Introduction to Machine Learning – 1
Machine learning has become one of the most popular subjects nowadays and it seems to remain popular for a long time. This term, once, is only in the studies of academic people however, today, it has a practical usage in most commercial and social applications. For example; Netflix is proposing you new movies and series that you would live to watch, Google has an excellent speech recognition API and Facebook asks to tag/label your friends faces in the photos. So, what is machine learning?
Machine learning is a task to improve the computer’s learning abilities without pre-programming. This means, not to tell to a computer each step of what to do, but enabling it by a model to make logical decisions against unseen situations. Instead of static program instructions, a learning model is developed to make a prediction and decision against a new situation.
Machine learning is emerged as a field of science which also includes pattern recognition (indeed, pattern recognition should be a subject of a new post). When I was conducting a postdoc research in USA in 2016, my advisor once told me that “now they are calling machine learning what they are calling to pattern recognition a few years ago, it’s just rebranding“. Thus; it is difficult to separate machine learning, pattern recognition, data mining and computational statistics. In most cases, they are overlapping and intersecting.
Machine learning is being used in many areas where static algorithms are not feasible such as spam filtering, detecting network intrusions, optical character recognition, biometrics (fingerprint, face, retina recognition), search engines, computer vision and much more…
Machine learning tasks can be divided into three categories according to their feedback mechanisms:
- Supervised learning: Input data and the corresponding desired output data about the problem is given to the computer by an expert. The aim is to obtain a relationship between the input and the output. Thus, we will have a generalized model for the problem. Curve fitting is the basic method for this purpose.
- Unsupervised learning: No labels (desired outputs) are given to the algorithm and structuring the input data and finding the hidden patterns by its own is expected from the algorithm.
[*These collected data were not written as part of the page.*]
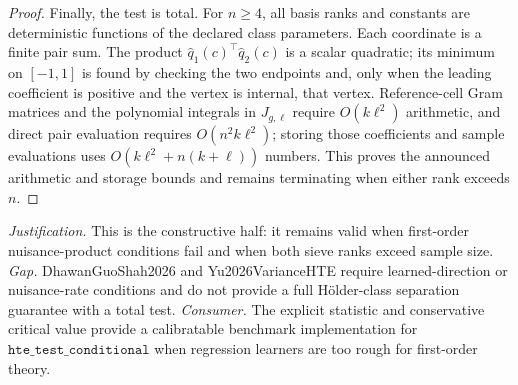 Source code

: \documentclass{article}
\begin{document}
\begin{proof}
Finally, the test is total.  For \(n\ge4\), all basis ranks and constants are deterministic functions of the declared class parameters.  Each coordinate is a finite pair sum.  The product \(\widehat q_1(c)^\top\widehat q_2(c)\) is a scalar quadratic; its minimum on \([-1,1]\) is found by checking the two endpoints and, only when the leading coefficient is positive and the vertex is internal, that vertex.  Reference-cell Gram matrices and the polynomial integrals in \(J_{g,\ell}\) require \(O(k\ell^2)\) arithmetic, and direct pair evaluation requires \(O(n^2k\ell^2)\); storing those coefficients and sample evaluations uses \(O(k\ell^2+n(k+\ell))\) numbers.  This proves the announced arithmetic and storage bounds and remains terminating when either rank exceeds \(n\).
\end{proof}
\par\smallskip\noindent \textit{Justification.} This is the constructive half: it remains valid when first-order nuisance-product conditions fail and when both sieve ranks exceed sample size. \textit{Gap.} DhawanGuoShah2026 and Yu2026VarianceHTE require learned-direction or nuisance-rate conditions and do not provide a full Hölder-class separation guarantee with a total test. \textit{Consumer.} The explicit statistic and conservative critical value provide a calibratable benchmark implementation for \(\texttt{hte\_test\_conditional}\) when regression learners are too rough for first-order theory.
\end{document}

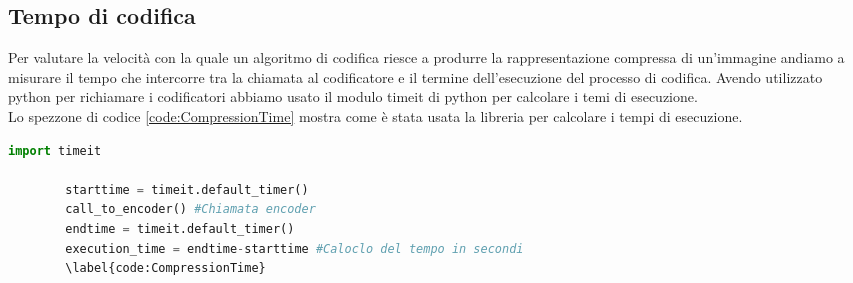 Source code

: \subsection{Tempo di codifica}
Per valutare la velocità con la quale un algoritmo di codifica riesce a produrre la rappresentazione compressa di un’immagine andiamo a misurare il tempo che intercorre tra la chiamata al codificatore e il termine dell’esecuzione del processo di codifica. Avendo utilizzato python per richiamare i codificatori abbiamo usato il modulo timeit di python per calcolare i temi di esecuzione.\\
Lo spezzone di codice \ref{code:CompressionTime} mostra come è stata usata la libreria per calcolare i tempi di esecuzione.\\
\begin{adjustbox}{max width=\textwidth}
    \begin{lstlisting}[language=Python, caption=Spezzone di codice per il calcolo del tempo di compressione, label=code:CompressionTime]
        import timeit
        
        starttime = timeit.default_timer()
        call_to_encoder() #Chiamata encoder
        endtime = timeit.default_timer()
        execution_time = endtime-starttime #Caloclo del tempo in secondi 
        \label{code:CompressionTime}
    \end{lstlisting}
\end{adjustbox}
- Reinforcement learning: Algorithm is interacting with the dynamic environment and gets prizes and punishments (as a feedback) while navigating in the problem space.
In addition to this, in semi-supervised methods, some of the output data is given missing. Only a small portion of the input data is labeled, the majority remains unlabeled (no corresponding output values).
Machine learning tasks can be categorized as follows according to the desired outputs:
- Classification: Inputs are divided into two or more classes. Algorithm should assign the unseen inputs into the proper class accurately. This procedure is accomplished by supervised learning methods. The problem of groupping e-mails into “spam” or “not spam” is a good example of classification.
- Clustering: Grouping the input data without a supervision. Unlike classification, groups are not pre-defined in this case.
- Regression: A kind of supervised learning in which the outputs are continuous (not discrete). For example; predicting the tomorrow’s weather by using the previous meteorological data.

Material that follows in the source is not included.